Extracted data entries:
====

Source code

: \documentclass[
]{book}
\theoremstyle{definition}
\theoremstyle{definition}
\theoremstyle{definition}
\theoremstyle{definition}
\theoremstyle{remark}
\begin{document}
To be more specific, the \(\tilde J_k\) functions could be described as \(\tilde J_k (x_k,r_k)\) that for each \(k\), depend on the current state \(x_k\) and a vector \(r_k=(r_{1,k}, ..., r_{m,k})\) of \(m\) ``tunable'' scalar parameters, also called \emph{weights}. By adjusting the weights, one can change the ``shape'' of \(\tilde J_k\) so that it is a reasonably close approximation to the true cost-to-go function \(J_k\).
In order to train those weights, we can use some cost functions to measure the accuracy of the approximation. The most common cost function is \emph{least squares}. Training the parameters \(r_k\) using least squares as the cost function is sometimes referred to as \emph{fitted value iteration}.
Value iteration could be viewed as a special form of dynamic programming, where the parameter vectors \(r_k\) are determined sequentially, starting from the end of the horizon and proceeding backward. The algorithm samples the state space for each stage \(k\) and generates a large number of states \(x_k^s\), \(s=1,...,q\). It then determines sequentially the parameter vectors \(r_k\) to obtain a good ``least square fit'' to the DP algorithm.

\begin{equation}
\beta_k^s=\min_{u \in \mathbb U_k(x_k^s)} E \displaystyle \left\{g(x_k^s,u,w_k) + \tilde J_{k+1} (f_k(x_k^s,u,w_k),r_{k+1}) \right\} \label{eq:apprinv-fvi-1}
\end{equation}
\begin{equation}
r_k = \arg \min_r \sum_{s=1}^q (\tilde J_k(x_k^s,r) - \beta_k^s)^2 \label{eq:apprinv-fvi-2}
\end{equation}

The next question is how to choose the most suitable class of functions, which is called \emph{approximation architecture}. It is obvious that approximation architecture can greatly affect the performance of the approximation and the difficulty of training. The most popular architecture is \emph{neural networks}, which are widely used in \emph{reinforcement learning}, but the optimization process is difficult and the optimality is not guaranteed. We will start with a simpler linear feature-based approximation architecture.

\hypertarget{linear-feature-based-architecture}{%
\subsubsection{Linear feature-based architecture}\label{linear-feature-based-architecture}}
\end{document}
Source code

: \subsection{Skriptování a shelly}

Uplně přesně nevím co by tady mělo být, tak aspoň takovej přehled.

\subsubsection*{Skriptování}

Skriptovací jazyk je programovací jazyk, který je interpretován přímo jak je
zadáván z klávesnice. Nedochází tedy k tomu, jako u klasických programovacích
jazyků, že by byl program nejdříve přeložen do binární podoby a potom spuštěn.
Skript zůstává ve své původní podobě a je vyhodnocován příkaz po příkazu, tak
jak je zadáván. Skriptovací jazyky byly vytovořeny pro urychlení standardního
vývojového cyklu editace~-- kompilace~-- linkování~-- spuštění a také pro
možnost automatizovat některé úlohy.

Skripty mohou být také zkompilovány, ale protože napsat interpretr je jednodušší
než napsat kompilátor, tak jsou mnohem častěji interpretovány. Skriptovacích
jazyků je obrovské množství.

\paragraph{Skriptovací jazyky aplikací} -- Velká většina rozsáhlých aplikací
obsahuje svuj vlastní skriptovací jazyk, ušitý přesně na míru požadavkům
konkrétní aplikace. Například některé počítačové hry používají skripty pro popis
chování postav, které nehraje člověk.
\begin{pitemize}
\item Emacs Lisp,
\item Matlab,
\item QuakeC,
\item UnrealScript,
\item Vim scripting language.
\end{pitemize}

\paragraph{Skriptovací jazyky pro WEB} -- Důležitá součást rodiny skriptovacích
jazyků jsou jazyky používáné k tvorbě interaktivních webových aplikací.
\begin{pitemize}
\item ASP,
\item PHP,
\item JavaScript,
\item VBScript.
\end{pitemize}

====

▶ REQUIRED WORK
If a line in the records above includes the string "least", copy it.

▶ TASK OUTPUT
In order to train those weights, we can use some cost functions to measure the accuracy of the approximation. The most common cost function is \emph{least squares}. Training the parameters \(r_k\) using least squares as the cost function is sometimes referred to as \emph{fitted value iteration}.
Value iteration could be viewed as a special form of dynamic programming, where the parameter vectors \(r_k\) are determined sequentially, starting from the end of the horizon and proceeding backward. The algorithm samples the state space for each stage \(k\) and generates a large number of states \(x_k^s\), \(s=1,...,q\). It then determines sequentially the parameter vectors \(r_k\) to obtain a good ``least square fit'' to the DP algorithm.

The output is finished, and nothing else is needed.